No American faction — or party — has a monopoly on virtue or insight.

Few things can change your perspective for the better more than being attacked from both sides of America’s culture war.

If you think the left is uniquely intolerant, how do you process right-wing censorship? Or if you think the right is uniquely prone to political violence, how do you process far-left riots? When faced with similar behavior from one side or the other, hard-core partisans retreat to specious comparisons. They comfort themselves with the idea that no matter how bad their own tribe might be, the other side is worse.

But there’s a different perspective. Remove yourself from a partisan team, and you can more clearly see that human nature is driving American conflict just as much, if not more, than ideological divisions.

I had that exact thought when I read my newsroom colleague Nicholas Confessore’s masterful and comprehensive report in The New York Times Magazine on the failure of the University of Michigan’s huge investment in diversity, equity and inclusion.

There are two troubling components to his story.

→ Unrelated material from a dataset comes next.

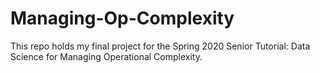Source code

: # Managing-Op-Complexity
This repo holds my final project for the Spring 2020 Senior Tutorial: Data Science for Managing Operational Complexity.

The first is found in the bottom-line results of the university’s DEI program. In spite of spending staggering sums of money, hiring scores of diversity administrators and promulgating countless new policies, the efforts failed. Michigan still hasn’t come close to becoming as diverse as it wants to be. Black students, for example, are stuck at around 4% to 5% of the undergraduate population in a state where 14% of residents are Black.

The second is that those ineffective policies were promulgated and enforced in part through a campus culture that was remarkably intolerant. Confessore’s report is replete with examples of professors who faced frivolous complaints of race or gender bias, and after Hamas’ terrorist attack Oct. 7, 2023 — when the university’s commitments to pluralism were put to their toughest test — Michigan couldn’t meet even its most basic legal obligations.

In a June news release announcing the resolution of two civil rights complaints against the university for antisemitism, the U.S. Department of Education said that it “found no evidence that the university complied with its Title VI requirements to assess whether incidents individually or cumulatively created a hostile environment for students, faculty or staff.” The school also did not “take steps reasonably calculated to end the hostile environment, remedy its effects and prevent its recurrence.”

In spite of immense expenditures intended to foster a climate of inclusion on campus, Jewish students could not even count on their school to comply with the law. The school couldn’t cross the lowest possible bar of acceptable behavior.

If I’d read Confessore’s story 15 years ago, when I was litigating free speech cases on campus, I would have had a simple response — there goes the campus left again, intolerant and ineffective.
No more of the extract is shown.